MSDE: Multi-Scale Disparity Estimation Model From Stereo Images

MSDE: Multi-Scale Disparity Estimation Model From Stereo Images
Ahmed Alghoul, Mhd Rashed Al Koutayni, Ramy Battrawy, Didier Stricker, Wesam Ashour
In: Journal of Autonomous Intelligence, Vol. 7, Pages 1-15, Frontier Scientific Publishing, 2024.

Abstract:
Most modern stereo matching algorithms predict an accurate disparity map but demand high memory and processing requirements as well as a huge number of floating-point operations. Consequently, their applicability is constrained to high-powered devices with substantial capacities, posing challenges for implementations on low-power devices. To address this problem, we propose MSDE, an efficient end-to-end neural network model designed to strike a balance between estimation accuracy and resource utilization. MSDE is based on hierarchical disparity estimation along with the computation of low-dimensional residual and error cost volumes. To reduce the operations, 3D convolutional layers are factorized into 2D and 1D convolutional layers to improve the efficiency of filtering and the aggregation cost volume features.
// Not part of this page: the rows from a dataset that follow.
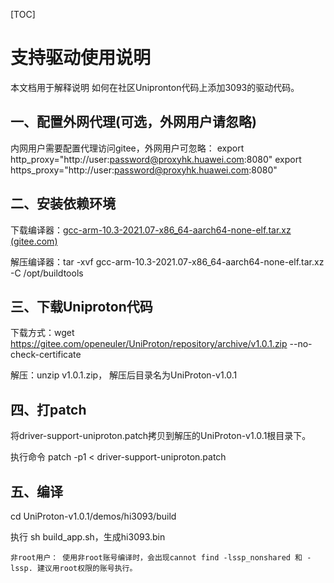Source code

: [TOC]

# 支持驱动使用说明

本文档用于解释说明 如何在社区Unipronton代码上添加3093的驱动代码。

## 一、配置外网代理(可选，外网用户请忽略)

内网用户需要配置代理访问gitee，外网用户可忽略：
export http_proxy="http://user:password@proxyhk.huawei.com:8080"
export https_proxy="http://user:password@proxyhk.huawei.com:8080"

## 二、安装依赖环境

下载编译器：[gcc-arm-10.3-2021.07-x86_64-aarch64-none-elf.tar.xz (gitee.com)](https://gitee.com/link?target=https%3A%2F%2Fdeveloper.arm.com%2F-%2Fmedia%2FFiles%2Fdownloads%2Fgnu-a%2F10.3-2021.07%2Fbinrel%2Fgcc-arm-10.3-2021.07-x86_64-aarch64-none-elf.tar.xz)

解压编译器：tar -xvf gcc-arm-10.3-2021.07-x86_64-aarch64-none-elf.tar.xz -C /opt/buildtools

## 三、下载Uniproton代码

下载方式：wget https://gitee.com/openeuler/UniProton/repository/archive/v1.0.1.zip --no-check-certificate

解压：unzip v1.0.1.zip， 解压后目录名为UniProton-v1.0.1

## 四、打patch

将driver-support-uniproton.patch拷贝到解压的UniProton-v1.0.1根目录下。

执行命令 patch -p1 < driver-support-uniproton.patch

## 五、编译

cd UniProton-v1.0.1/demos/hi3093/build

执行 sh build_app.sh，生成hi3093.bin

```
非root用户： 使用非root账号编译时，会出现cannot find -lssp_nonshared 和 -lssp. 建议用root权限的账号执行。
```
As a result, the entire model of our MSDE has 48 K parameters, requires 2.5 G floating-point operations (FLOPs), and runs with comparatively small memory footprint of 730 M with an execution time of 29.5 ms for each frame on the RTX 2080Ti GPU. Compared to state-of-the-art methods, our model is more efficient, offers a trade-off between accuracy and efficiency, and it needs low hardware resources.